Providing habitat for pronghorn, coyote, bighorn sheep, mountain lion, desert tortoise, peregrine falcon, and numerous species of rattlesnakes, the Arizona desert offers vast breathtaking arid landscapes. Amidst a spattering of classic western cities and towns, Joshua trees, Palo Verdes, and saguaro cacti color the landscape and host hundreds of bird species. When the desert rains, these creatures present a multitude of life!
Numerous perennial streams and springs in this otherwise arid region represent vulnerable ribbons of life that are essential for migrating birds and mammals, as well as “residential obligate species” (they have to live only in that place).
In northwestern Arizona, the transition zone between the Colorado Plateau and the Basin and Range Province creates a unique geomorphological feature connecting the Great Basin, Sonoran, and Mojave Deserts. The geologic features that are created out of this ancient landscape are great mesas, deep canyons, wide flats, and a general rugged landscape cut deep by seasonal rains. The western mountains are truly some of Arizona’s most beautiful features.
The Colorado River flows along Arizona's western border below Lake Mead. Numerous dams, diverting almost all of the Colorado River's water before it reaches Mexico, interrupt remnant riparian ecosystems. The river and its surrounding lands are forever changed. For better and for worse, it is often referred to as "Arizona's West Coast".
Many Americans would be timid to visit western Arizona, but not the Arizonan. It can reach up to 160° on the ground in the summer; hikers generally rest during the day and carry plenty of water. Countless stars illuminate the desert night, where one can lay under the vast universe of twinkling lights and allow the cool night air to sooth and refresh after the daytime heat.
Winter weather and springtime blooms draw worldwide attention and brings many snowbirds from cooler parts of the United States. Hiking and camping increases dramatically in the winter, as does off-road vehicle use surrounding Arizona’s wilderness Areas. Motorized impacts are one of our biggest threats to Wilderness in Arizona.
Is there a place that you love in Western Arizona and think should be designated as wilderness?
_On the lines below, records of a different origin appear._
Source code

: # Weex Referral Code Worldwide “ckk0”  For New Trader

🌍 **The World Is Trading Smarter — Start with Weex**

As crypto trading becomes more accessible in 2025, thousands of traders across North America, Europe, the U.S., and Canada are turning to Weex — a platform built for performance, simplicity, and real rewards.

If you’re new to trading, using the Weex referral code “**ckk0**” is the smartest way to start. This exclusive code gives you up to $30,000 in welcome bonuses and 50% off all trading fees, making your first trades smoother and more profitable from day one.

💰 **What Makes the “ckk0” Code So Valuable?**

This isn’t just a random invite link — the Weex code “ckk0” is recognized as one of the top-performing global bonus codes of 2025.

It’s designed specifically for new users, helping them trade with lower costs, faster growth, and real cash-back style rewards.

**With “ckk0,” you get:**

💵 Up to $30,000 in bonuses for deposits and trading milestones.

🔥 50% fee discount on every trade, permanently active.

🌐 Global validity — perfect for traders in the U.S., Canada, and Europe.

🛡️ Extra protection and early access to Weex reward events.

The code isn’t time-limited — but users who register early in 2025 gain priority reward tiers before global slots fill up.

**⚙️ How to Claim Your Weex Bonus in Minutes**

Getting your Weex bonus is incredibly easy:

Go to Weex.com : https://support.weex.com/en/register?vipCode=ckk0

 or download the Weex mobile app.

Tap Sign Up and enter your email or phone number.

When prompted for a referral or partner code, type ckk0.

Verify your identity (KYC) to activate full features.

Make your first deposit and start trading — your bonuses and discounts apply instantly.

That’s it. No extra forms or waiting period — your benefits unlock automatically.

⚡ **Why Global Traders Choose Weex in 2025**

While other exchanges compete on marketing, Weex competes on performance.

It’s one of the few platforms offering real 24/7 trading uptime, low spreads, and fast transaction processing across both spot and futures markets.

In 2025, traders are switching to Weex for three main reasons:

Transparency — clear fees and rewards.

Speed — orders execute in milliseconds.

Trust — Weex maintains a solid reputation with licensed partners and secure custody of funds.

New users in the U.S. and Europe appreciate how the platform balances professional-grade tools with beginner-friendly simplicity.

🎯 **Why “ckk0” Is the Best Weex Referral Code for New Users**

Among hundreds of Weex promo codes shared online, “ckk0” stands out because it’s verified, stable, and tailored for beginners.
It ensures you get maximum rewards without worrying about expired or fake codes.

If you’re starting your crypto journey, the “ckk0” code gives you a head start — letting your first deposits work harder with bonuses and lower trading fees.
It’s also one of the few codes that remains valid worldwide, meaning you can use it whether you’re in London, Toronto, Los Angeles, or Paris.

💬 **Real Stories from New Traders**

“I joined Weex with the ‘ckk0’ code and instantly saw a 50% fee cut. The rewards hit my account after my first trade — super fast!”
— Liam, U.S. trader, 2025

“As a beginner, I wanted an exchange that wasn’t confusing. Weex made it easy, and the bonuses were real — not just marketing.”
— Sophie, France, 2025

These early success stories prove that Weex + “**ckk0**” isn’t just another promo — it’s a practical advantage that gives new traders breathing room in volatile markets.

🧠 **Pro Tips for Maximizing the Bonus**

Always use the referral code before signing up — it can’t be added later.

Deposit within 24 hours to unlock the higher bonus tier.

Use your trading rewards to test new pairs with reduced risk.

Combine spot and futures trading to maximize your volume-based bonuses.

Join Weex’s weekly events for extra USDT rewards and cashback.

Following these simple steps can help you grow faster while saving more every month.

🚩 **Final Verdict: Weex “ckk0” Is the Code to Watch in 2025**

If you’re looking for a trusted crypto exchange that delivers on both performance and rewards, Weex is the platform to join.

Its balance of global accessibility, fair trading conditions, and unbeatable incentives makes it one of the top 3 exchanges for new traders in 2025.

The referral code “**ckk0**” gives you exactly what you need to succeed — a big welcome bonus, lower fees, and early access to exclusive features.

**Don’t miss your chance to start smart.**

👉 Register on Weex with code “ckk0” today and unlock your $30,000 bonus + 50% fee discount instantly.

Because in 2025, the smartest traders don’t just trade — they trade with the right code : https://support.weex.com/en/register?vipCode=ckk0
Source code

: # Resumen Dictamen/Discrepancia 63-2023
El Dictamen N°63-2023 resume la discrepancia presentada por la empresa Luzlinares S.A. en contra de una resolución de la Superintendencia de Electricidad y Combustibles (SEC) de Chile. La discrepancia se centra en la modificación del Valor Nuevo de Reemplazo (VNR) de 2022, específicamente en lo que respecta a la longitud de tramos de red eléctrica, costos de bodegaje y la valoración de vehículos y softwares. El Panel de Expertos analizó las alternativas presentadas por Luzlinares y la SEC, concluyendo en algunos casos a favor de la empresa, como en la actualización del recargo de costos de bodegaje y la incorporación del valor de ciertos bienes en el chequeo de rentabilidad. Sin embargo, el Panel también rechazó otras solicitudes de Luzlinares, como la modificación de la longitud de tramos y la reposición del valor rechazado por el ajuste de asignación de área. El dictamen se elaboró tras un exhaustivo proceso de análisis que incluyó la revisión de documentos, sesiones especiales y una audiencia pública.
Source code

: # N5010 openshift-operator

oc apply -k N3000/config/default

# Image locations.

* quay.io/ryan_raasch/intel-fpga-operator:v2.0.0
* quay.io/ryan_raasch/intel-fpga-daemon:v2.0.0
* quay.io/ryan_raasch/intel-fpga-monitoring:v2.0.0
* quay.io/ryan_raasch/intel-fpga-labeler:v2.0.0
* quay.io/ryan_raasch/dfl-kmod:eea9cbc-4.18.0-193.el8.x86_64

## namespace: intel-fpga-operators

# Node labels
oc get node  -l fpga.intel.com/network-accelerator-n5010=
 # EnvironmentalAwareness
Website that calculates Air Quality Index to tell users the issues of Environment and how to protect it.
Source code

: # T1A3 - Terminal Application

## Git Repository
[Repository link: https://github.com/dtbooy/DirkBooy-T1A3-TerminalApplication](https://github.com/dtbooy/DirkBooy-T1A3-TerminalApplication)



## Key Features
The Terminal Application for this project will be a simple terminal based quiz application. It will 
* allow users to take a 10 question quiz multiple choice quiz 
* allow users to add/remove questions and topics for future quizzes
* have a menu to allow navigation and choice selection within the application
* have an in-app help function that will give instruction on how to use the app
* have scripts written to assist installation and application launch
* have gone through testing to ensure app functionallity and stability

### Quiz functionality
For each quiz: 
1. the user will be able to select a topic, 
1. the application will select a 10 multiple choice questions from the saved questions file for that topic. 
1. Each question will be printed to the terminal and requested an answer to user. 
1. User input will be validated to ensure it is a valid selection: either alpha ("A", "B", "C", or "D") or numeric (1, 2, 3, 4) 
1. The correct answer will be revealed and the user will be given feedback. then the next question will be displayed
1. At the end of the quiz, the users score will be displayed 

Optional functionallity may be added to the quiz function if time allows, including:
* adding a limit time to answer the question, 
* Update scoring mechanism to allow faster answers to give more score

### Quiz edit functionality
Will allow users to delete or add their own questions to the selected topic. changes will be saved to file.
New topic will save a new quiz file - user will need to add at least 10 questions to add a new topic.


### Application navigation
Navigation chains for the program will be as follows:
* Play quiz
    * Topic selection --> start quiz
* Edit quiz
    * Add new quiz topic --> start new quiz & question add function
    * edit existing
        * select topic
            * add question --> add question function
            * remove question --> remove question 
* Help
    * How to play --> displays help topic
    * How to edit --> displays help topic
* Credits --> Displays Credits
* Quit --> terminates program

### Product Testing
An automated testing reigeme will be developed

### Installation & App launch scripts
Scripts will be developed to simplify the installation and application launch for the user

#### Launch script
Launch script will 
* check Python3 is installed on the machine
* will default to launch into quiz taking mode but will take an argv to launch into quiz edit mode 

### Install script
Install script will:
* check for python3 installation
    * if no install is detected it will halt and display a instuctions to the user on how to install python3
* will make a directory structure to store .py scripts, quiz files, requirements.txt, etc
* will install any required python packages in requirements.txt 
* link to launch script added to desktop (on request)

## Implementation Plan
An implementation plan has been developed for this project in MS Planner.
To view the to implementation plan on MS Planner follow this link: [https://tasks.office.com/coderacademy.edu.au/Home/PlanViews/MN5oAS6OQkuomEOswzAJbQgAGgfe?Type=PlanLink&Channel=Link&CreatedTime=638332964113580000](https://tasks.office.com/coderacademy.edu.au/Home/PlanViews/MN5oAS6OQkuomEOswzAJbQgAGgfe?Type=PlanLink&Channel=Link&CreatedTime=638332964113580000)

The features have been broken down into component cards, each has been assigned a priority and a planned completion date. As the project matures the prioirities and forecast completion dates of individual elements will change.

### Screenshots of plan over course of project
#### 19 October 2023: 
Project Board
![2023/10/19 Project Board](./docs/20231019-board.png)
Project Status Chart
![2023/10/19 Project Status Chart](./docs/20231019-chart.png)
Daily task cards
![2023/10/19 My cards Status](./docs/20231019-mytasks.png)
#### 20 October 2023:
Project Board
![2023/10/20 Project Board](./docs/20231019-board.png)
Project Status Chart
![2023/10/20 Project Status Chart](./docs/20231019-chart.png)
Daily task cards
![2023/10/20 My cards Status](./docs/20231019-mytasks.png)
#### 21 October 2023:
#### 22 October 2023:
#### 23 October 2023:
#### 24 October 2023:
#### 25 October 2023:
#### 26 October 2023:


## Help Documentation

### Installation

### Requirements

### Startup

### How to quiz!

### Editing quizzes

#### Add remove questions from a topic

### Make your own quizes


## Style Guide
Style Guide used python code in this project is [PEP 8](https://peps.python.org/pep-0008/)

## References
We always need volunteers to conduct on-the-ground roadless area inventories.
Summer inventories will be limited to preliminary road surveys and to field inventories, with only the most dedicated, heat-resistant individuals. Winter temperatures allow for more intensive forays into new potential wilderness areas to complete roadless inventories. This is one of the most enjoyable volunteer experiences available for the naturalist.
While surveying areas for potential wilderness, volunteers experience landscapes that are little traveled, beautiful, and remote. We need active members who will repeatedly let the Bureau of Land Management managers know that we support interim and lasting protection of our wild lands.
Find out about these major regional issues and how you can participate:
To learn more and to get involved, please contact Sam Frank in our Central Arizona office: 928-717-6076.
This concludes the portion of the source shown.